Data supplied –
───

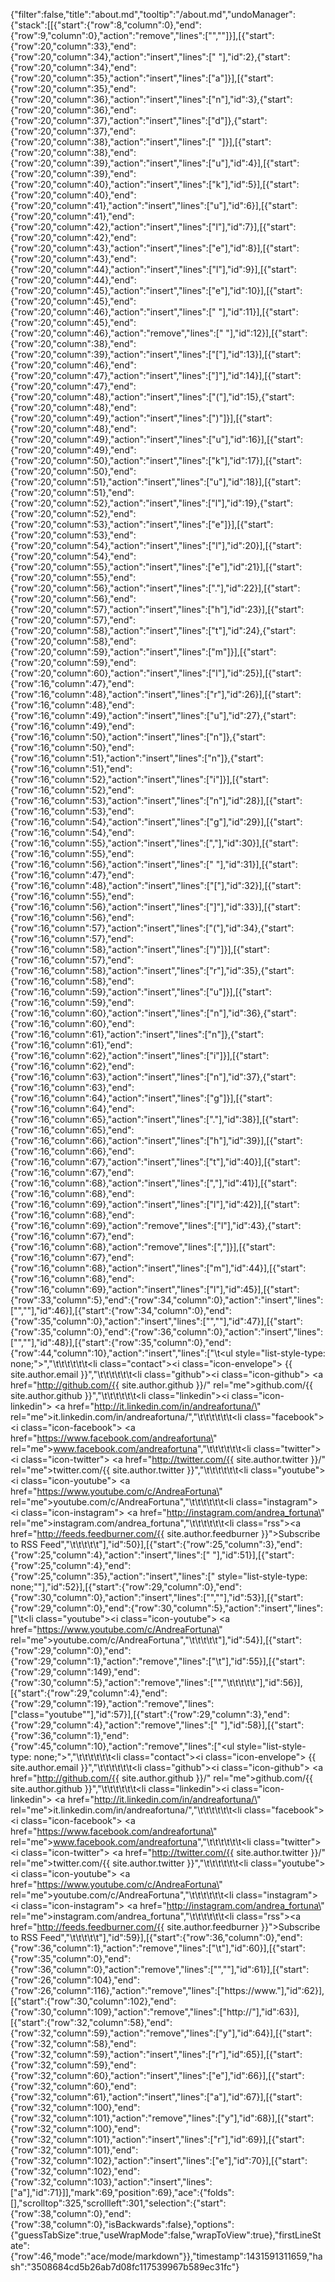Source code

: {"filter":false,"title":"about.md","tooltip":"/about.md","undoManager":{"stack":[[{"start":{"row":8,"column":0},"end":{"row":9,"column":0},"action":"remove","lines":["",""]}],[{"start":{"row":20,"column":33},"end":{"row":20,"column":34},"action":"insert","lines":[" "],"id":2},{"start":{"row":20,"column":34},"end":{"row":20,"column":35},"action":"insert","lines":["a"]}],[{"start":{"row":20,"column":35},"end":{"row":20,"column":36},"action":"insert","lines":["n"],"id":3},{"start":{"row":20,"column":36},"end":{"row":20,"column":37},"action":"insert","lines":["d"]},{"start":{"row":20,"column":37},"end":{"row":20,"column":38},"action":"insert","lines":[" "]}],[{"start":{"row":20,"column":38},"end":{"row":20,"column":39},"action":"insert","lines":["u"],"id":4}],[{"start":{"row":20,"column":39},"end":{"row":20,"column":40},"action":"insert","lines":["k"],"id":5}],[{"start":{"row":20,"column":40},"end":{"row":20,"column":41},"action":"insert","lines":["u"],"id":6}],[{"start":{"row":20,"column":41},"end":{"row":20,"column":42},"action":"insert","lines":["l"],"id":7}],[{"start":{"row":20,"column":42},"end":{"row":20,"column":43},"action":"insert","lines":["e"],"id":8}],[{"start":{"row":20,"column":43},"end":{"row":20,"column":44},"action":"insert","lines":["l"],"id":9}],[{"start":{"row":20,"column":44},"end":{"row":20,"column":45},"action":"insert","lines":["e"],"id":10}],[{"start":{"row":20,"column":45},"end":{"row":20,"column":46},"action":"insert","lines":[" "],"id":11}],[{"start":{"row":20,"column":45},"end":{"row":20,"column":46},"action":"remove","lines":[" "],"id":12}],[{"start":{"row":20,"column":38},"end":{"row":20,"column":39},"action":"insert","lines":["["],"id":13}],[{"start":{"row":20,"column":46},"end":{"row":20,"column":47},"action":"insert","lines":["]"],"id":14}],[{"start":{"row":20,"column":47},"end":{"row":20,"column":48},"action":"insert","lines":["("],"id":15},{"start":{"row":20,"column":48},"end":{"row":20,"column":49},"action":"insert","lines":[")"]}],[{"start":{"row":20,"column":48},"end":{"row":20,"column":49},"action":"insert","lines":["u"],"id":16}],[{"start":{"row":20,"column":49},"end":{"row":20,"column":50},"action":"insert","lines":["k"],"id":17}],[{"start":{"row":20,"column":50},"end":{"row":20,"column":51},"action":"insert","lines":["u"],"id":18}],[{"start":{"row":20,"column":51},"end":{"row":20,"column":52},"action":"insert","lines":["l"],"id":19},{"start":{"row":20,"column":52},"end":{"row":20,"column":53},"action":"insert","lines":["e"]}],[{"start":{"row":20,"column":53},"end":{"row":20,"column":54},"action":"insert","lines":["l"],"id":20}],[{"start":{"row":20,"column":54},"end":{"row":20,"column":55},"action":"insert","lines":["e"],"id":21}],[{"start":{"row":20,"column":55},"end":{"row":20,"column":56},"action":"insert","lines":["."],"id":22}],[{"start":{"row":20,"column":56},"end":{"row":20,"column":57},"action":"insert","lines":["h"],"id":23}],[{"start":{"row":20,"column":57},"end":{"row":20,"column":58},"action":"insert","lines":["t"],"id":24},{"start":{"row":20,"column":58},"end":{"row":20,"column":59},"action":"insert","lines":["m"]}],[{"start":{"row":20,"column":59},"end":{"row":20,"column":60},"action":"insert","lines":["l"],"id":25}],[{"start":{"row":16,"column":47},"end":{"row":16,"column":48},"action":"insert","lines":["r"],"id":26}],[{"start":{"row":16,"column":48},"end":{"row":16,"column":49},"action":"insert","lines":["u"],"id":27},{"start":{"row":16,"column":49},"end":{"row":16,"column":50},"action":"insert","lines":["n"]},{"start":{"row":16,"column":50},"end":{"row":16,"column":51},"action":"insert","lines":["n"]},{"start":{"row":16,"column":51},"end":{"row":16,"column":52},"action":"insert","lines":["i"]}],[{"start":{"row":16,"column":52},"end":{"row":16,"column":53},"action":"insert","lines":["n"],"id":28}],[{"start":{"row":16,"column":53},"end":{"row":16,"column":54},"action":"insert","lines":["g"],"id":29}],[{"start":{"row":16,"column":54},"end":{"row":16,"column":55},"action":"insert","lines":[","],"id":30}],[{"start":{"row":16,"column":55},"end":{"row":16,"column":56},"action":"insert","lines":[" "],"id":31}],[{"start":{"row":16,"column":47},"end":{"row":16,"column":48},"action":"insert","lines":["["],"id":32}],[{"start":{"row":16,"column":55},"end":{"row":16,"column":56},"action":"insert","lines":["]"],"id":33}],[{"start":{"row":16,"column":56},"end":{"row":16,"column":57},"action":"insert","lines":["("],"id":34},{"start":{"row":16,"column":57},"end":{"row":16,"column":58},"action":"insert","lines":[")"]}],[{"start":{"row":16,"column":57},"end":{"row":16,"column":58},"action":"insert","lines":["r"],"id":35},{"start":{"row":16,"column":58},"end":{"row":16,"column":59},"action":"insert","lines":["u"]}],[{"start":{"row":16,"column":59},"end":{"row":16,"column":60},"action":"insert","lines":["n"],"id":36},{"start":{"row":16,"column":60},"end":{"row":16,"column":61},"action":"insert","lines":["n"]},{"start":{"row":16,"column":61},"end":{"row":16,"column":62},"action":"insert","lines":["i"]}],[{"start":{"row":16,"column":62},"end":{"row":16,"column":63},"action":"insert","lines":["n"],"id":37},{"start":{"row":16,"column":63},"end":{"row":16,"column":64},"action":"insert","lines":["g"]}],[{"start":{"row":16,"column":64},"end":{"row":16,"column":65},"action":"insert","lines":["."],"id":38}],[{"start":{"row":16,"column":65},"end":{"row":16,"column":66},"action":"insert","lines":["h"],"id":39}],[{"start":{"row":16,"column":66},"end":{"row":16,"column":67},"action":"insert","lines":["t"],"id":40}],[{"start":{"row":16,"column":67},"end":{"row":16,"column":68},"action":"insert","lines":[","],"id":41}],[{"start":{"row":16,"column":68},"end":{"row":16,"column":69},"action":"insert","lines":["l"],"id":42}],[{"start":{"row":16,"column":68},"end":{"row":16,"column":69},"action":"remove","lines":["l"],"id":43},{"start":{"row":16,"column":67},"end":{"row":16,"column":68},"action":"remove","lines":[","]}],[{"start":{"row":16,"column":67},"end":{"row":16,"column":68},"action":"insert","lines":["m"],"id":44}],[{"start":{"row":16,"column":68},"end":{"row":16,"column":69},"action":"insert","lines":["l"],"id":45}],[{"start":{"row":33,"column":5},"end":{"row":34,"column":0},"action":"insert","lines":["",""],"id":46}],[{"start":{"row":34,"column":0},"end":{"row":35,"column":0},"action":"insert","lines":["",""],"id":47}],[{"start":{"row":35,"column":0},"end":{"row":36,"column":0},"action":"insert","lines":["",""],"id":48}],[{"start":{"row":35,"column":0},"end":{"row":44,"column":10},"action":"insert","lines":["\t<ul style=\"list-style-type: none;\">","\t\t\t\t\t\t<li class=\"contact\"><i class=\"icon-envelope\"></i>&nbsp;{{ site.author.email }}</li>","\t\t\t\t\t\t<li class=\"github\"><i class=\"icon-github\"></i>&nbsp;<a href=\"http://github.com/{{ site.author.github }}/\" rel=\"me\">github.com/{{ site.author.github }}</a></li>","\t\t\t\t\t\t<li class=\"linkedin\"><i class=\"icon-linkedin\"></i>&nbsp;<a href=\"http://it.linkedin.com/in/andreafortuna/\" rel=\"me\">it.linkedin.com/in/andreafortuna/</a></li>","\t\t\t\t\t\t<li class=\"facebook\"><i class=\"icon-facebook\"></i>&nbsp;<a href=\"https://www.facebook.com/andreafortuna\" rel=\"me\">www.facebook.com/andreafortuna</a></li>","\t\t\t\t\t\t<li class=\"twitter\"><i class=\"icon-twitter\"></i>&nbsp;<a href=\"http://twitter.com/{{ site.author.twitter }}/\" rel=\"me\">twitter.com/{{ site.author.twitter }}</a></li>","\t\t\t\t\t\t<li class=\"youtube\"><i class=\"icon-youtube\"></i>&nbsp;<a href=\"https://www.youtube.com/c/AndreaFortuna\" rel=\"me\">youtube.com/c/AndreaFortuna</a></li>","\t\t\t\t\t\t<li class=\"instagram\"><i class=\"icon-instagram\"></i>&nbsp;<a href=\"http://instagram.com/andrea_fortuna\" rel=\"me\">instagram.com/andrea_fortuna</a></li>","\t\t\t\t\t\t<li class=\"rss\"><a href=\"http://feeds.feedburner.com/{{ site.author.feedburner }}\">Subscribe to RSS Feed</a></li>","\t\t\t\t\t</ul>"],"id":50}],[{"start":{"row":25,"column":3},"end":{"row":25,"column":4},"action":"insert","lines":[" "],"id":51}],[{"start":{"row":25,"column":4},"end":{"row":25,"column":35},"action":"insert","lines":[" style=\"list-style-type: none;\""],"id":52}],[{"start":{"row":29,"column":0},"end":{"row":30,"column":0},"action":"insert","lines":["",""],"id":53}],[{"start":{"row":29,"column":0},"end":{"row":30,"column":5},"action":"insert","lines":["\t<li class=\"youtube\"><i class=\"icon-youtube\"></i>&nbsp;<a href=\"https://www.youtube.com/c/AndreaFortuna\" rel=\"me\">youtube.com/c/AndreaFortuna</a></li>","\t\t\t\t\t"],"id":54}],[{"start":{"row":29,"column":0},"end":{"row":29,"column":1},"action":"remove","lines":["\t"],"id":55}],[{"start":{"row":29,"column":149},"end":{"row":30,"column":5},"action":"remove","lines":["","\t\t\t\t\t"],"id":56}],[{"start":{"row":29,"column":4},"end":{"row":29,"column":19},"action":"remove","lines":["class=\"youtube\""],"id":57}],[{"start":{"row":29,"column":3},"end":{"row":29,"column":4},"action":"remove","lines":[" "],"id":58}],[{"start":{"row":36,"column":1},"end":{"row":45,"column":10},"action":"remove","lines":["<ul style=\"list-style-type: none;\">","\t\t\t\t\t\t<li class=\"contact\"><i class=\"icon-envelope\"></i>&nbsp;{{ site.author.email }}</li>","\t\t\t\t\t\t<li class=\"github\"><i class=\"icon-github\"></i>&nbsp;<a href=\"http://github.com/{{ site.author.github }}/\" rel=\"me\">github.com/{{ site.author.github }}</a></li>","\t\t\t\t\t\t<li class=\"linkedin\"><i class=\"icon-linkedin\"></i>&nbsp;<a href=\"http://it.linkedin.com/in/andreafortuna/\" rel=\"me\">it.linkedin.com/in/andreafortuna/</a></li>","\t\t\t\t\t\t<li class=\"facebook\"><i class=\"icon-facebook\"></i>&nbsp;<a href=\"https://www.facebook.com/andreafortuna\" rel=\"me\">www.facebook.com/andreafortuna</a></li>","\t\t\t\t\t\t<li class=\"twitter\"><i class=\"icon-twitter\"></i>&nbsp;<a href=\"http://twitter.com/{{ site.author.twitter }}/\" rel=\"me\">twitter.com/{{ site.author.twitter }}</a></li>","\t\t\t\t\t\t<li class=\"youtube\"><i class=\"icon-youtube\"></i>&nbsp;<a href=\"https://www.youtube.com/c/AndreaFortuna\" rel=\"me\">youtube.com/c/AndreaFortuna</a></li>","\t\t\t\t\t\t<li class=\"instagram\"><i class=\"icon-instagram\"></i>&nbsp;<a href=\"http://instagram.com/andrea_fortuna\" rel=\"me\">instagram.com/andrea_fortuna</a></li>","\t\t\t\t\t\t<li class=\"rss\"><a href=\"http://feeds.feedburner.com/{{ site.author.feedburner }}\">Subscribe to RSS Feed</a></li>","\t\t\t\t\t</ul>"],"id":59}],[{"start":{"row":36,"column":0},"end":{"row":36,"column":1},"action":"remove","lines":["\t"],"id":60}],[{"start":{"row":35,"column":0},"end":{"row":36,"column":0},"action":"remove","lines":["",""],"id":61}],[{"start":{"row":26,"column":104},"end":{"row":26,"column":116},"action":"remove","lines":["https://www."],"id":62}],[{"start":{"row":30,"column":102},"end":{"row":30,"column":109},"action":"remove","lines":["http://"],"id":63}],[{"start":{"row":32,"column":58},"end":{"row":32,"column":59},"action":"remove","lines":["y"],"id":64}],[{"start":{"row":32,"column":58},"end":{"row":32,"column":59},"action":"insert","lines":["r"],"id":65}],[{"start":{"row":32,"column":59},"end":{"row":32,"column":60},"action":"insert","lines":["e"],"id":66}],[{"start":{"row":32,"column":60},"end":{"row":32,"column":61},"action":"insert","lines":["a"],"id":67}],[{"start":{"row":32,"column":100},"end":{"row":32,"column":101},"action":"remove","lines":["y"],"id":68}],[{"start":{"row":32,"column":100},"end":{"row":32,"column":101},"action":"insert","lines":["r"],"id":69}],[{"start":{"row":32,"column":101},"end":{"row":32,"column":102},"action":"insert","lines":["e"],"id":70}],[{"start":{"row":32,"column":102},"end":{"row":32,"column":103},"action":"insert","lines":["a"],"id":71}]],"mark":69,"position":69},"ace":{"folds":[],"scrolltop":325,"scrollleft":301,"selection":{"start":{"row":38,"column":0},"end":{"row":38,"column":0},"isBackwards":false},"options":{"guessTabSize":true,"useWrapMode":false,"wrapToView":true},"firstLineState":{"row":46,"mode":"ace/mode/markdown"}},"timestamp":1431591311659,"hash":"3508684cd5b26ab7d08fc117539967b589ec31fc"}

───

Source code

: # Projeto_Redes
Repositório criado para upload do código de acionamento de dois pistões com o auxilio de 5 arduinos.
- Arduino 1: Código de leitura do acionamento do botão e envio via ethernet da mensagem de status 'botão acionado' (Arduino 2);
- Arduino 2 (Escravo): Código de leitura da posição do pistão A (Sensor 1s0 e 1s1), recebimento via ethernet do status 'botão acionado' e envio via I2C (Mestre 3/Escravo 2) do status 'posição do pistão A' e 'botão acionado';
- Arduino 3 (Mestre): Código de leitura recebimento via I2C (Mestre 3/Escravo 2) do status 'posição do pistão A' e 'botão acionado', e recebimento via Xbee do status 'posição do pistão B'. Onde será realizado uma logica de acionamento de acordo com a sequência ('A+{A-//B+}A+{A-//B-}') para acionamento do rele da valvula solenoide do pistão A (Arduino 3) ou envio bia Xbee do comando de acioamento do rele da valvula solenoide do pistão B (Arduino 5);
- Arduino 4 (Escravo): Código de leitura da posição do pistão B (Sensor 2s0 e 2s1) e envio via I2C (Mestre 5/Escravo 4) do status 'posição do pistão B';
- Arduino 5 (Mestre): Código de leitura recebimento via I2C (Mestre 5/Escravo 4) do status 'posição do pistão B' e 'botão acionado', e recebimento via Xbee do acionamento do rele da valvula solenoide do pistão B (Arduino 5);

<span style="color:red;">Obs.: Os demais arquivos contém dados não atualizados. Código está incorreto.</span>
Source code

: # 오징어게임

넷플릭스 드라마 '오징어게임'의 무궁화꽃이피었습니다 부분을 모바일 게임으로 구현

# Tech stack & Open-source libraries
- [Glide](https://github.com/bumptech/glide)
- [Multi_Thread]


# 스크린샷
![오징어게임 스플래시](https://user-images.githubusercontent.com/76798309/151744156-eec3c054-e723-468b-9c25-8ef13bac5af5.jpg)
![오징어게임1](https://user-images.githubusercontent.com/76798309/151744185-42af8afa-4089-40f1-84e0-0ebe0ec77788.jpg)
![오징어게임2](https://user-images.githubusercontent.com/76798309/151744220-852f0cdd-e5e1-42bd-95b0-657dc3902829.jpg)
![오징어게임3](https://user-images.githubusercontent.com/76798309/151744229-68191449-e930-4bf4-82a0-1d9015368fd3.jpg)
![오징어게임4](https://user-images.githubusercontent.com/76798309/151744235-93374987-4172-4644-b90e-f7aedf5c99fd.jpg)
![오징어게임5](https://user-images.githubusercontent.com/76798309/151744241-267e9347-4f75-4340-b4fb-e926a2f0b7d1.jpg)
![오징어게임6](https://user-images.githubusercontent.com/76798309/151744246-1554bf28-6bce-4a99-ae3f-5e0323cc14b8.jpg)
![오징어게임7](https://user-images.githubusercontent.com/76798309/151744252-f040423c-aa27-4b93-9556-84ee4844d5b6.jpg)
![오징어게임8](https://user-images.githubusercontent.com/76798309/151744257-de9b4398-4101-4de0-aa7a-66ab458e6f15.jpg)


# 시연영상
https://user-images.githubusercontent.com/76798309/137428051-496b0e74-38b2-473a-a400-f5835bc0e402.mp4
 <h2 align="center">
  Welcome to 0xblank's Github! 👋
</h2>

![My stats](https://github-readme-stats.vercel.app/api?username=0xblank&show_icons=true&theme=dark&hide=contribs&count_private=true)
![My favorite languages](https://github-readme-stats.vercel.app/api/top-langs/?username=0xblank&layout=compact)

───

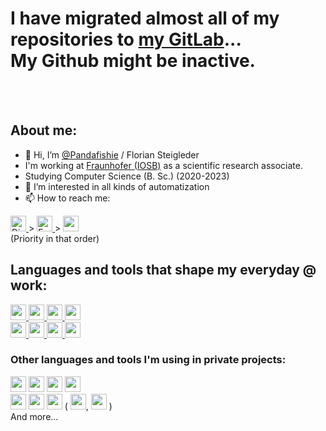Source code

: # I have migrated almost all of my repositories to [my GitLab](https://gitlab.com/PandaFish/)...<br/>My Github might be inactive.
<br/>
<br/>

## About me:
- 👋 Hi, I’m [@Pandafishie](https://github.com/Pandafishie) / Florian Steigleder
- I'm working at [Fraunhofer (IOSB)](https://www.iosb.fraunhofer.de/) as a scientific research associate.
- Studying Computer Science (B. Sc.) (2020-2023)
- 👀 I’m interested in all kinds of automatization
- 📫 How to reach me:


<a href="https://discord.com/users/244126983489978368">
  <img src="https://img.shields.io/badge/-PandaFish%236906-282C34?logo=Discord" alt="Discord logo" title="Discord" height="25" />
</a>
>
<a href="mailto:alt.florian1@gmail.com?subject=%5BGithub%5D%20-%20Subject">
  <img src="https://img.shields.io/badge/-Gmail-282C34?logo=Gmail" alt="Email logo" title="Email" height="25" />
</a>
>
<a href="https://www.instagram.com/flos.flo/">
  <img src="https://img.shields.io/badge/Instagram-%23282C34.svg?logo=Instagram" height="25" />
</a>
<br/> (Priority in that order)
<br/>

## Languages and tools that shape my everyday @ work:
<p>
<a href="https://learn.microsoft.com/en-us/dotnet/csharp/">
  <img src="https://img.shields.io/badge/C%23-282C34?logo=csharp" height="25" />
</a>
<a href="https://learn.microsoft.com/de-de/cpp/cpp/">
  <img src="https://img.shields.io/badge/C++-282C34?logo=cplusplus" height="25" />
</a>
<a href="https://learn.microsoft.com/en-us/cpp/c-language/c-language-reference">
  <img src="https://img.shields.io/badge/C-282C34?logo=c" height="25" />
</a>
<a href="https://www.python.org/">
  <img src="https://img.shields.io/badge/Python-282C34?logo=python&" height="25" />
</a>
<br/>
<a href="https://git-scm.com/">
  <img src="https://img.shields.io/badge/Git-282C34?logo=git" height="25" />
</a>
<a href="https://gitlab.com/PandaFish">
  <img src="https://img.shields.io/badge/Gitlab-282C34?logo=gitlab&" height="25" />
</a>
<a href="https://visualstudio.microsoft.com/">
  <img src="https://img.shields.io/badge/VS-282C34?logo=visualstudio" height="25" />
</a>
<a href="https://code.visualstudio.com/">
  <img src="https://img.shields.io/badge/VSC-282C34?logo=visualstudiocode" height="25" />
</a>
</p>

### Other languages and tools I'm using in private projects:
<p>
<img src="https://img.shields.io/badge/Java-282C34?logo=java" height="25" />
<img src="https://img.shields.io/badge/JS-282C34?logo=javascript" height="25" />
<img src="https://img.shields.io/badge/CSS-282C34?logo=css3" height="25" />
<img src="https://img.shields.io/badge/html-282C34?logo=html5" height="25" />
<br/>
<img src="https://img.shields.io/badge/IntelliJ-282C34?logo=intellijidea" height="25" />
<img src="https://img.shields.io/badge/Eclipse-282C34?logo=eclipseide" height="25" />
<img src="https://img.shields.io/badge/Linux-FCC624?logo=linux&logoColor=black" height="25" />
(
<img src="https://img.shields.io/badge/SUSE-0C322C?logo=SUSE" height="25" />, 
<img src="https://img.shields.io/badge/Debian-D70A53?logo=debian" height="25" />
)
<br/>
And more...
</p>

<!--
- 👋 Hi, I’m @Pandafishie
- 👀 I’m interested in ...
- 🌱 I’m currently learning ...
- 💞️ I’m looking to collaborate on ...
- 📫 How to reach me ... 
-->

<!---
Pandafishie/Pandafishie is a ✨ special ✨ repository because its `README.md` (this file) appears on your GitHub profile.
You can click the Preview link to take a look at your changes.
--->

───

If a line of the entries holds the word "that", copy it out.

Task response –
<br/> (Priority in that order)
## Languages and tools that shape my everyday @ work:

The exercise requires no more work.